One bad steam trap, anywhere in the system, can also make the burner short cycle on pressure. Poke around and make sure all those steam traps are working.

Next, check the size of the boiler against the connected load. The boiler’s ability to produce steam has to match the system’s ability to condense steam, and vice versa. If the boiler’s too big, it can short cycle.

Widen the pressure differential on the vaporstat a bit. Try a cut-in setting of 4 ounces, and a cut-out setting of 12 ounces. And make sure you’re setting the differential properly on that Vaporstat. The control may have a “subtractive” differential, in which case you would set the “Main” scale to 12 ounces and the “Differential” scale to 8 ounces. That will give you a range that has the burner cutting in at 4 ounces and cutting out at 12 ounces. “Subtractive” means you set the high point first, and then subtract the differential to get to the low point.

Wood Floors And Radiant Heat

Are there pitfalls when implementing radiant floor heat with wood floors in new construction?
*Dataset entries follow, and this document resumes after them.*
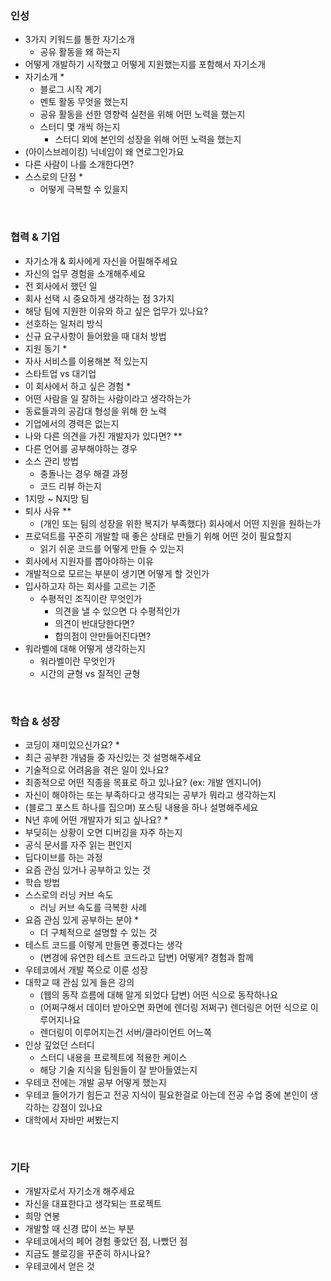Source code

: ### 인성

- 3가지 키워드를 통한 자기소개
    - 공유 활동을 왜 하는지
- 어떻게 개발하기 시작했고 어떻게 지원했는지를 포함해서 자기소개
- 자기소개 *
    - 블로그 시작 계기
    - 멘토 활동 무엇을 했는지
    - 공유 활동을 선한 영향력 실천을 위해 어떤 노력을 했는지
    - 스터디 몇 개씩 하는지
        - 스터디 외에 본인의 성장을 위해 어떤 노력을 했는지
- (아이스브레이킹) 닉네임이 왜 연로그인가요
- 다른 사람이 나를 소개한다면?
- 스스로의 단점 *
    - 어떻게 극복할 수 있을지

<br/>

### 협력 & 기업

- 자기소개 & 회사에게 자신을 어필해주세요
- 자신의 업무 경험을 소개해주세요
- 전 회사에서 했던 일
- 회사 선택 시 중요하게 생각하는 점 3가지
- 해당 팀에 지원한 이유와 하고 싶은 업무가 있나요?
- 선호하는 일처리 방식
- 신규 요구사항이 들어왔을 때 대처 방법
- 지원 동기 *
- 자사 서비스를 이용해본 적 있는지
- 스타트업 vs 대기업
- 이 회사에서 하고 싶은 경험 *
- 어떤 사람을 일 잘하는 사람이라고 생각하는가
- 동료들과의 공감대 형성을 위해 한 노력
- 기업에서의 경력은 없는지
- 나와 다른 의견을 가진 개발자가 있다면? **
- 다른 언어를 공부해야하는 경우
- 소스 관리 방법
    - 충돌나는 경우 해결 과정
    - 코드 리뷰 하는지
- 1지망 ~ N지망 팀
- 퇴사 사유 **
    - (개인 또는 팀의 성장을 위한 복지가 부족했다) 회사에서 어떤 지원을 원하는가
- 프로덕트를 꾸준히 개발할 때 좋은 상태로 만들기 위해 어떤 것이 필요할지
    - 읽기 쉬운 코드를 어떻게 만들 수 있는지
- 회사에서 지원자를 뽑아야하는 이유
- 개발적으로 모르는 부분이 생기면 어떻게 할 것인가
- 입사하고자 하는 회사를 고르는 기준
    - 수평적인 조직이란 무엇인가
        - 의견을 낼 수 있으면 다 수평적인가
        - 의견이 반대당한다면?
        - 합의점이 안만들어진다면?
- 워라벨에 대해 어떻게 생각하는지
    - 워라벨이란 무엇인가
    - 시간의 균형 vs 질적인 균형

<br/>

### 학습 & 성장

- 코딩이 재미있으신가요? *
- 최근 공부한 개념들 중 자신있는 것 설명해주세요
- 기술적으로 어려움을 겪은 일이 있나요?
- 최종적으로 어떤 직종을 목표로 하고 있나요? (ex: 개발 엔지니어)
- 자신이 해야하는 또는 부족하다고 생각되는 공부가 뭐라고 생각하는지
- (블로그 포스트 하나를 집으며) 포스팅 내용을 하나 설명해주세요
- N년 후에 어떤 개발자가 되고 싶나요? *
- 부딪히는 상황이 오면 디버깅을 자주 하는지
- 공식 문서를 자주 읽는 편인지
- 딥다이브를 하는 과정
- 요즘 관심 있거나 공부하고 있는 것
- 학습 방법
- 스스로의 러닝 커브 속도
    - 러닝 커브 속도를 극복한 사례
- 요즘 관심 있게 공부하는 분야 *
    - 더 구체적으로 설명할 수 있는 것
- 테스트 코드를 이렇게 만들면 좋겠다는 생각
    - (변경에 유연한 테스트 코드라고 답변) 어떻게? 경험과 함께
- 우테코에서 개발 쪽으로 이룬 성장
- 대학교 때 관심 있게 들은 강의
    - (웹의 동작 흐름에 대해 알게 되었다 답변) 어떤 식으로 동작하나요
    - (어쩌구해서 데이터 받아오면 화면에 렌더링 저쩌구) 렌더링은 어떤 식으로 이루어지나요
    - 렌더링이 이루어지는건 서버/클라이언트 어느쪽
- 인상 깊었던 스터디
    - 스터디 내용을 프로젝트에 적용한 케이스
    - 해당 기술 지식을 팀원들이 잘 받아들였는지
- 우테코 전에는 개발 공부 어떻게 했는지
- 우테코 들어가기 힘든고 전공 지식이 필요한걸로 아는데 전공 수업 중에 본인이 생각하는 강점이 있나요
- 대학에서 자바만 써봤는지

<br/>

### 기타

- 개발자로서 자기소개 해주세요
- 자신을 대표한다고 생각되는 프로젝트
- 희망 연봉
- 개발할 때 신경 많이 쓰는 부분
- 우테코에서의 페어 경험 좋았던 점, 나빴던 점
- 지금도 블로깅을 꾸준히 하시나요?
- 우테코에서 얻은 것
I hear a lot of discussion about this and I’m not sure what to do. Please advise.

Dan replies: There are some things you need to watch out for with wood floors and radiant. First and most important is that the wood must be dry — not more than 6 percent moisture. You can check this with a moisture detector, a device you should own if you’re going to do this sort of work. Next, with radiant, the finished floorboards shouldn’t be wider than 3 inches. Laminated wood works better than hardwood because it does a better job of expanding and contracting without doing damage to itself.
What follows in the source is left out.